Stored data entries

● ● ● ● ●

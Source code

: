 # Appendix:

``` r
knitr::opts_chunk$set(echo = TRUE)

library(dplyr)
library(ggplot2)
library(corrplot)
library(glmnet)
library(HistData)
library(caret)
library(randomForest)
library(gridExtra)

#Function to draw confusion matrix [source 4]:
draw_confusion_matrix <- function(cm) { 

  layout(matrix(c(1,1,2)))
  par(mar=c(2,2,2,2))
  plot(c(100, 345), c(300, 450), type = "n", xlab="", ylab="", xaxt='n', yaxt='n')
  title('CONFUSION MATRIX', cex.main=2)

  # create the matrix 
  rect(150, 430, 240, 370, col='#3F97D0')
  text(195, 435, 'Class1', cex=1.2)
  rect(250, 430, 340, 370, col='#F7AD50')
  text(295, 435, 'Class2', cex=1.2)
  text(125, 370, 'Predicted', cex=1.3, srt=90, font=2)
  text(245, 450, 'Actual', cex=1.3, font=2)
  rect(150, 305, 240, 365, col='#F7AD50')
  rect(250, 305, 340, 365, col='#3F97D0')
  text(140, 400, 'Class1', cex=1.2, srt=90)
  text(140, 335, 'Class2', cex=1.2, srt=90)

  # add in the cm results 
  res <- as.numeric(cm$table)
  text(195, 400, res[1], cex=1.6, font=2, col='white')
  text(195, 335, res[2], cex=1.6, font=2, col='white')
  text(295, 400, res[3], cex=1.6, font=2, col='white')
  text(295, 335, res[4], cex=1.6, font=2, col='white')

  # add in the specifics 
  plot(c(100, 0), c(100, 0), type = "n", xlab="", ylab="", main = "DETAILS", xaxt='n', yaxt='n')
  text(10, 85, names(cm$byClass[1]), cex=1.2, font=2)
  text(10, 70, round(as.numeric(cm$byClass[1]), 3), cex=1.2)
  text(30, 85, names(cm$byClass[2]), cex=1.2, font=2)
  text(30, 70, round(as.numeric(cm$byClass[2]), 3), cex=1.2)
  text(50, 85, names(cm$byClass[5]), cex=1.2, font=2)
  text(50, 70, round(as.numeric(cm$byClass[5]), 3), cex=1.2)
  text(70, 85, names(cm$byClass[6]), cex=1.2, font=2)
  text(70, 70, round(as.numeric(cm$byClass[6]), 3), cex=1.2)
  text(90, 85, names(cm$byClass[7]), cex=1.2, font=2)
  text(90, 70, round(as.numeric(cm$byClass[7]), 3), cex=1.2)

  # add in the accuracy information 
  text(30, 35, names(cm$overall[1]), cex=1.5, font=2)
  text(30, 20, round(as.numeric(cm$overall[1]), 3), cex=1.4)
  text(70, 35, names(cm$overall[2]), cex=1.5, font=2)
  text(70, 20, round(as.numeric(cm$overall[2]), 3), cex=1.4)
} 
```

● ● ● ● ●

# TRY IT
Restate the data in full so that no line differs from the original.

# COMPLETED EXERCISE
Source code

: # Appendix:

``` r
knitr::opts_chunk$set(echo = TRUE)

library(dplyr)
library(ggplot2)
library(corrplot)
library(glmnet)
library(HistData)
library(caret)
library(randomForest)
library(gridExtra)

#Function to draw confusion matrix [source 4]:
draw_confusion_matrix <- function(cm) { 

  layout(matrix(c(1,1,2)))
  par(mar=c(2,2,2,2))
  plot(c(100, 345), c(300, 450), type = "n", xlab="", ylab="", xaxt='n', yaxt='n')
  title('CONFUSION MATRIX', cex.main=2)

  # create the matrix 
  rect(150, 430, 240, 370, col='#3F97D0')
  text(195, 435, 'Class1', cex=1.2)
  rect(250, 430, 340, 370, col='#F7AD50')
  text(295, 435, 'Class2', cex=1.2)
  text(125, 370, 'Predicted', cex=1.3, srt=90, font=2)
  text(245, 450, 'Actual', cex=1.3, font=2)
  rect(150, 305, 240, 365, col='#F7AD50')
  rect(250, 305, 340, 365, col='#3F97D0')
  text(140, 400, 'Class1', cex=1.2, srt=90)
  text(140, 335, 'Class2', cex=1.2, srt=90)

  # add in the cm results 
  res <- as.numeric(cm$table)
  text(195, 400, res[1], cex=1.6, font=2, col='white')
  text(195, 335, res[2], cex=1.6, font=2, col='white')
  text(295, 400, res[3], cex=1.6, font=2, col='white')
  text(295, 335, res[4], cex=1.6, font=2, col='white')

  # add in the specifics 
  plot(c(100, 0), c(100, 0), type = "n", xlab="", ylab="", main = "DETAILS", xaxt='n', yaxt='n')
  text(10, 85, names(cm$byClass[1]), cex=1.2, font=2)
  text(10, 70, round(as.numeric(cm$byClass[1]), 3), cex=1.2)
  text(30, 85, names(cm$byClass[2]), cex=1.2, font=2)
  text(30, 70, round(as.numeric(cm$byClass[2]), 3), cex=1.2)
  text(50, 85, names(cm$byClass[5]), cex=1.2, font=2)
  text(50, 70, round(as.numeric(cm$byClass[5]), 3), cex=1.2)
  text(70, 85, names(cm$byClass[6]), cex=1.2, font=2)
  text(70, 70, round(as.numeric(cm$byClass[6]), 3), cex=1.2)
  text(90, 85, names(cm$byClass[7]), cex=1.2, font=2)
  text(90, 70, round(as.numeric(cm$byClass[7]), 3), cex=1.2)

  # add in the accuracy information 
  text(30, 35, names(cm$overall[1]), cex=1.5, font=2)
  text(30, 20, round(as.numeric(cm$overall[1]), 3), cex=1.4)
  text(70, 35, names(cm$overall[2]), cex=1.5, font=2)
  text(70, 20, round(as.numeric(cm$overall[2]), 3), cex=1.4)
} 
```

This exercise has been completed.